(Saved entries)
■ ■ ■ ■ ■
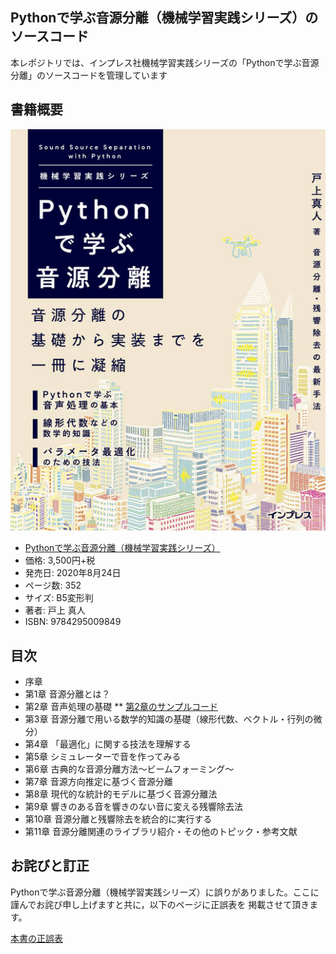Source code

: ## Pythonで学ぶ音源分離（機械学習実践シリーズ）のソースコード

本レポジトリでは、インプレス社機械学習実践シリーズの「Pythonで学ぶ音源分離」のソースコードを管理しています

## 書籍概要

![Pythonで学ぶ音源分離カバー](cover.jpg)
* [Pythonで学ぶ音源分離（機械学習実践シリーズ）](https://book.impress.co.jp/books/1119101154 "Pythonで学ぶ音源分離（機械学習実践シリーズ）")
* 価格: 3,500円+税
* 発売日: 2020年8月24日
* ページ数: 352
* サイズ: B5変形判
* 著者: 戸上 真人
* ISBN: 9784295009849

## 目次
* 序章
* 第1章 音源分離とは？
* 第2章 音声処理の基礎
** [第2章のサンプルコード](section2.md)
* 第3章 音源分離で用いる数学的知識の基礎（線形代数、ベクトル・行列の微分）
* 第4章 「最適化」に関する技法を理解する
* 第5章 シミュレーターで音を作ってみる
* 第6章 古典的な音源分離方法～ビームフォーミング～
* 第7章 音源方向推定に基づく音源分離
* 第8章 現代的な統計的モデルに基づく音源分離法
* 第9章 響きのある音を響きのない音に変える残響除去法
* 第10章 音源分離と残響除去を統合的に実行する
* 第11章 音源分離関連のライブラリ紹介・その他のトピック・参考文献

## お詫びと訂正
Pythonで学ぶ音源分離（機械学習実践シリーズ）に誤りがありました。ここに謹んでお詫び申し上げますと共に，以下のページに正誤表を
掲載させて頂きます。

[本書の正誤表](errata.md)
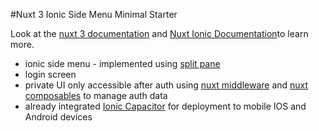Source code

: #Nuxt 3 Ionic Side Menu Minimal Starter

Look at the [nuxt 3 documentation](https://v3.nuxtjs.org) and [Nuxt Ionic Documentation](https://ionic.nuxtjs.org/)to learn more.

- ionic side menu - implemented using [split pane](https://ionicframework.com/docs/api/split-pane)
- login screen
- private UI only accessible after auth using [nuxt middleware](https://nuxt.com/docs/guide/directory-structure/middleware) and [nuxt composables](https://nuxt.com/docs/guide/directory-structure/composables) to manage auth data
- already integrated [Ionic Capacitor](https://capacitorjs.com/) for deployment to mobile IOS and Android devices
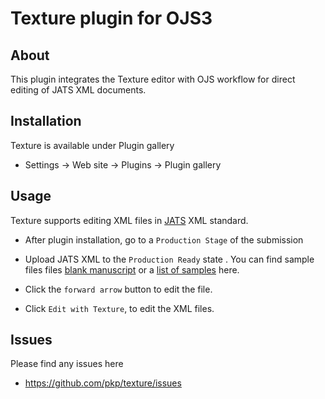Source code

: Texture plugin for OJS3
=======================


## About
This plugin integrates the Texture editor with OJS workflow for direct editing of JATS XML documents.

## Installation

Texture is available under Plugin gallery
 
* Settings -> Web site -> Plugins -> Plugin gallery 

## Usage

Texture supports editing XML files in [JATS](https://jats.nlm.nih.gov/archiving/1.1/) XML standard.

* After plugin installation,  go to a `Production Stage` of the submission
* Upload JATS XML  to the  `Production Ready` state . You can find sample files files [blank manuscript](https://github.com/substance/texture/tree/master/data/blank) or a [list of samples](https://github.com/substance/texture/tree/master/data/) here.

* Click the `forward arrow` button to edit the file.
* Click `Edit with Texture`, to edit the XML files.    
  
 
## Issues
Please find any issues here 
* https://github.com/pkp/texture/issues

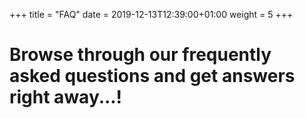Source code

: +++
title = "FAQ"
date =  2019-12-13T12:39:00+01:00
weight = 5
+++

# Browse through our frequently asked questions and get answers right away...!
■ ■ ■ ■ ■
**What you will do:**
What is needed is an exact copy of all the records, minus any pictures.

**Output:**
Source code

: ## Pythonで学ぶ音源分離（機械学習実践シリーズ）のソースコード

本レポジトリでは、インプレス社機械学習実践シリーズの「Pythonで学ぶ音源分離」のソースコードを管理しています

## 書籍概要

![Pythonで学ぶ音源分離カバー](cover.jpg)
* [Pythonで学ぶ音源分離（機械学習実践シリーズ）](https://book.impress.co.jp/books/1119101154 "Pythonで学ぶ音源分離（機械学習実践シリーズ）")
* 価格: 3,500円+税
* 発売日: 2020年8月24日
* ページ数: 352
* サイズ: B5変形判
* 著者: 戸上 真人
* ISBN: 9784295009849

## 目次
* 序章
* 第1章 音源分離とは？
* 第2章 音声処理の基礎
** [第2章のサンプルコード](section2.md)
* 第3章 音源分離で用いる数学的知識の基礎（線形代数、ベクトル・行列の微分）
* 第4章 「最適化」に関する技法を理解する
* 第5章 シミュレーターで音を作ってみる
* 第6章 古典的な音源分離方法～ビームフォーミング～
* 第7章 音源方向推定に基づく音源分離
* 第8章 現代的な統計的モデルに基づく音源分離法
* 第9章 響きのある音を響きのない音に変える残響除去法
* 第10章 音源分離と残響除去を統合的に実行する
* 第11章 音源分離関連のライブラリ紹介・その他のトピック・参考文献

## お詫びと訂正
Pythonで学ぶ音源分離（機械学習実践シリーズ）に誤りがありました。ここに謹んでお詫び申し上げますと共に，以下のページに正誤表を
掲載させて頂きます。

[本書の正誤表](errata.md)
Source code

: #Nuxt 3 Ionic Side Menu Minimal Starter

Look at the [nuxt 3 documentation](https://v3.nuxtjs.org) and [Nuxt Ionic Documentation](https://ionic.nuxtjs.org/)to learn more.

- ionic side menu - implemented using [split pane](https://ionicframework.com/docs/api/split-pane)
- login screen
- private UI only accessible after auth using [nuxt middleware](https://nuxt.com/docs/guide/directory-structure/middleware) and [nuxt composables](https://nuxt.com/docs/guide/directory-structure/composables) to manage auth data
- already integrated [Ionic Capacitor](https://capacitorjs.com/) for deployment to mobile IOS and Android devices
Source code

: Texture plugin for OJS3
=======================


## About
This plugin integrates the Texture editor with OJS workflow for direct editing of JATS XML documents.

## Installation

Texture is available under Plugin gallery
 
* Settings -> Web site -> Plugins -> Plugin gallery 

## Usage

Texture supports editing XML files in [JATS](https://jats.nlm.nih.gov/archiving/1.1/) XML standard.

* After plugin installation,  go to a `Production Stage` of the submission
* Upload JATS XML  to the  `Production Ready` state . You can find sample files files [blank manuscript](https://github.com/substance/texture/tree/master/data/blank) or a [list of samples](https://github.com/substance/texture/tree/master/data/) here.

* Click the `forward arrow` button to edit the file.
* Click `Edit with Texture`, to edit the XML files.    
  
 
## Issues
Please find any issues here 
* https://github.com/pkp/texture/issues

Source code

: +++
title = "FAQ"
date =  2019-12-13T12:39:00+01:00
weight = 5
+++

# Browse through our frequently asked questions and get answers right away...!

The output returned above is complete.